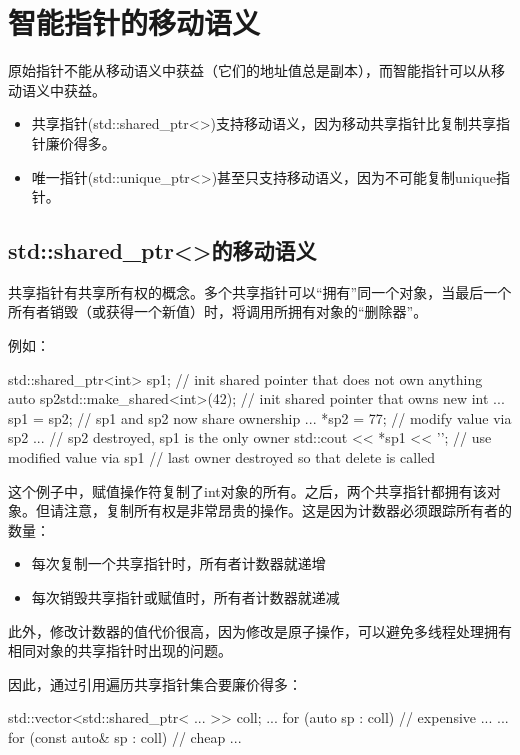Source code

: \section{智能指针的移动语义}
原始指针不能从移动语义中获益（它们的地址值总是副本），而智能指针可以从移动语义中获益。

\begin{itemize}
	\item 共享指针(std::shared_ptr<>)支持移动语义，因为移动共享指针比复制共享指针廉价得多。
	\item 唯一指针(std::unique_ptr<>)甚至只支持移动语义，因为不可能复制unique指针。
\end{itemize}

\subsection{std::shared_ptr<>的移动语义}

共享指针有共享所有权的概念。多个共享指针可以“拥有”同一个对象，当最后一个所有者销毁（或获得一个新值）时，将调用所拥有对象的“删除器”。

例如：

\begin{cppcode}
{
	std::shared_ptr<int> sp1; // init shared pointer that does not own anything
	{
		auto sp2{std::make_shared<int>(42)}; // init shared pointer that owns new int
		...
		sp1 = sp2; // sp1 and sp2 now share ownership
		...
		*sp2 = 77; // modify value via sp2
		...
	} // sp2 destroyed, sp1 is the only owner
	std::cout << *sp1 << '\n'; // use modified value via sp1
} // last owner destroyed so that delete is called
\end{cppcode}

这个例子中，赋值操作符复制了int对象的所有。之后，两个共享指针都拥有该对象。但请注意，复制所有权是非常昂贵的操作。这是因为计数器必须跟踪所有者的数量：

\begin{itemize}
	\item 每次复制一个共享指针时，所有者计数器就递增
	\item 每次销毁共享指针或赋值时，所有者计数器就递减
\end{itemize}

此外，修改计数器的值代价很高，因为修改是原子操作，可以避免多线程处理拥有相同对象的共享指针时出现的问题。

因此，通过引用遍历共享指针集合要廉价得多：

\begin{cppcode}
std::vector<std::shared_ptr< ... >> coll;
...
for (auto sp : coll) { // expensive
	...
}
...
for (const auto& sp : coll) { // cheap
	...
}
\end{cppcode}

_What the task asks_
Print the entries above word for word, without pictures.

_Task result_
Source code

: \section{智能指针的移动语义}
原始指针不能从移动语义中获益（它们的地址值总是副本），而智能指针可以从移动语义中获益。

\begin{itemize}
	\item 共享指针(std::shared_ptr<>)支持移动语义，因为移动共享指针比复制共享指针廉价得多。
	\item 唯一指针(std::unique_ptr<>)甚至只支持移动语义，因为不可能复制unique指针。
\end{itemize}

\subsection{std::shared_ptr<>的移动语义}

共享指针有共享所有权的概念。多个共享指针可以“拥有”同一个对象，当最后一个所有者销毁（或获得一个新值）时，将调用所拥有对象的“删除器”。

例如：

\begin{cppcode}
{
	std::shared_ptr<int> sp1; // init shared pointer that does not own anything
	{
		auto sp2{std::make_shared<int>(42)}; // init shared pointer that owns new int
		...
		sp1 = sp2; // sp1 and sp2 now share ownership
		...
		*sp2 = 77; // modify value via sp2
		...
	} // sp2 destroyed, sp1 is the only owner
	std::cout << *sp1 << '\n'; // use modified value via sp1
} // last owner destroyed so that delete is called
\end{cppcode}

这个例子中，赋值操作符复制了int对象的所有。之后，两个共享指针都拥有该对象。但请注意，复制所有权是非常昂贵的操作。这是因为计数器必须跟踪所有者的数量：

\begin{itemize}
	\item 每次复制一个共享指针时，所有者计数器就递增
	\item 每次销毁共享指针或赋值时，所有者计数器就递减
\end{itemize}

此外，修改计数器的值代价很高，因为修改是原子操作，可以避免多线程处理拥有相同对象的共享指针时出现的问题。

因此，通过引用遍历共享指针集合要廉价得多：

\begin{cppcode}
std::vector<std::shared_ptr< ... >> coll;
...
for (auto sp : coll) { // expensive
	...
}
...
for (const auto& sp : coll) { // cheap
	...
}
\end{cppcode}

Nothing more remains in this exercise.